En Inde, le phénomène daterait de trois millénaires. Les raisons en sont politiques, économiques, culturelles et la religion, comme toujours, s'est mise à son service. De haut en bas on a les prêtres, les guerriers, les marchands et les agriculteurs, les serviteurs et les artisans. Hors classe, il y a les intouchables qui s'occupent du nettoyage, des déchets, des cadavres, du cuir. Conçu pour imposer le pouvoir des conquérants, éviter les mélanges, stabiliser la société, le système a perduré et encore aujourd'hui, malgré la modernité, imprègne l'âme indienne et les comportements. Dès la naissance, on est d'une caste et l'avenir est tracé: métier, mariage, place, relations. Un fils de brahmane n'épousera pas une fille d'intouchable, il ne la voit pas, ne veut pas croiser son ombre. Deux conséquences: les centaines de millions d'indiens vivant dans la pauvreté absolue ne contestent pas la richesse des millions de riches et aucune révolution du genre de celle de 1789 ne se prépare. La violence est dirigée vers ceux qui n'ont pas la même religion, en enfreignent les codes, maltraitent une vache.

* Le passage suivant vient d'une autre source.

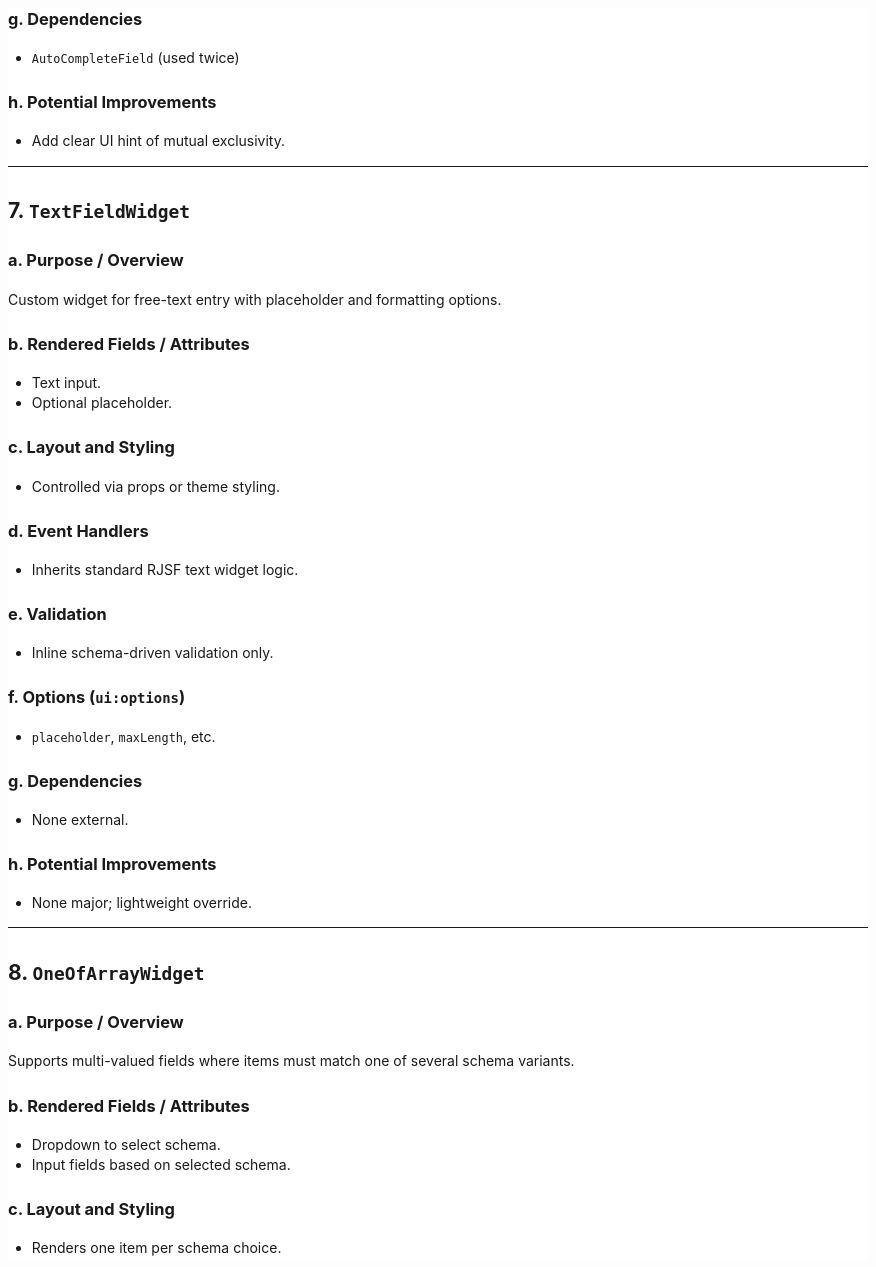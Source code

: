 ### g. Dependencies
- `AutoCompleteField` (used twice)

### h. Potential Improvements
- Add clear UI hint of mutual exclusivity.

---

## 7. `TextFieldWidget`

### a. Purpose / Overview
Custom widget for free-text entry with placeholder and formatting options.

### b. Rendered Fields / Attributes
- Text input.
- Optional placeholder.

### c. Layout and Styling
- Controlled via props or theme styling.

### d. Event Handlers
- Inherits standard RJSF text widget logic.

### e. Validation
- Inline schema-driven validation only.

### f. Options (`ui:options`)
- `placeholder`, `maxLength`, etc.

### g. Dependencies
- None external.

### h. Potential Improvements
- None major; lightweight override.

---

## 8. `OneOfArrayWidget`

### a. Purpose / Overview
Supports multi-valued fields where items must match one of several schema variants.

### b. Rendered Fields / Attributes
- Dropdown to select schema.
- Input fields based on selected schema.

### c. Layout and Styling
- Renders one item per schema choice.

Aux États-Unis, je laisserai à d'autres plus qualifiés le soin d'en faire l'historique car seule m'importe la réalité actuelle avec ce constat: la société est aussi hiérarchisée avec une caste de très riches et une classe de précaires qui n'ont pas assez pour vivre normalement ou survivent misérablement. Cette stratification ne provient pas d'une entité étrangère, ne résulte pas d'une volonté religieuse, n'obéit pas à une décision politique, mais résulte d'une sociologie de l'Homo americanus. Elle lui dit qu'il est le souverain de lui-même et qu'aucun pouvoir ne peut disposer de sa vie, de son corps, de son travail, de ses biens, sans son consentement. En conséquence, tout dépend de soi, l'échec comme le succès, la réussite est glorifiée, l'argent l'objet d'un culte. La solidarité n'est pas une obligation. La pauvreté devient une sanction. Ce socle culturel très partagé, porté à son extrême par les libertariens n'a pas créé une nation homogène car si les hommes naissent égaux, la réalité se charge de les partager en fonction de leurs qualités et défauts, race, hérédité. Elles subordonnent la réussite économique et c'est elle qui se charge de diviser la société en deux: l'une englobe ceux qui ont beaucoup d'argent et l'autre regroupe ceux qui en ont assez, peu et pas du tout. Le clan des gens riches a, lui-même, des sous-divisions qui dépendent du nombre de milliards ou de millions de dollars. Mais, globalement, ils se distinguent par une stabilité familiale, l'accès aux grandes universités, aux réseaux dominants, à la sécurité médicale, chirurgicale, sociétale. L'endogamie n'est pas rare. La deuxième caste en est exclue structurellement même si, théoriquement, rien ne lui est interdit. Les chiffres montrent cependant que l'ascenseur de la mobilité sociale est en panne.
Comme en Inde, la rue montre la réalité avec des cohortes vivant dans la rue, dans des voitures, dans des tentes, parce qu'ils n'ont pas d'emploi, qu'ils ont été expulsés de leur maison achetée à crédit et dont ils ne peuvent plus payer les mensualités, qu'ils sont drogués, malades et ne peuvent ou ont renoncé à se soigner. Là aussi, ils sont côtoyés par des indifférents qui pensent qu'ils ont ce qu'ils méritent, les uns parce qu'ils ont eu la malchance de tomber dans une mauvaise caste et que, s'ils font des efforts, ils renaîtront dans une meilleure, les autres parce qu'ils ont ce qu'ils méritent par paresse, bêtise, mauvais choix, manque de courage, de volonté, d'imagination, de chance. Mais l'avenir leur appartient, la roue tournera et s'ils en ont l'occasion, ils sauteront sur elle et deviendront riches. Les pauvres n'accusent pas non plus les riches d'être responsables de leur pauvreté. Ils ne veulent pas changer le système. Il leur convient. Ils s'en réclament. Là encore, pas de révolution à l'horizon.
Au final, on a l'Inde verticale, religieuse, hermétique et l'Amérique horizontale, ouverte en théorie, fondée sur la liberté individuelle. Toutes deux ont produit une société de castes stabilisée par l'espérance d'une réincarnation ou d'une opportunité. Leurs pauvres vivent dans une promesse qui éteint la révolte et rend acceptable l'inégalité.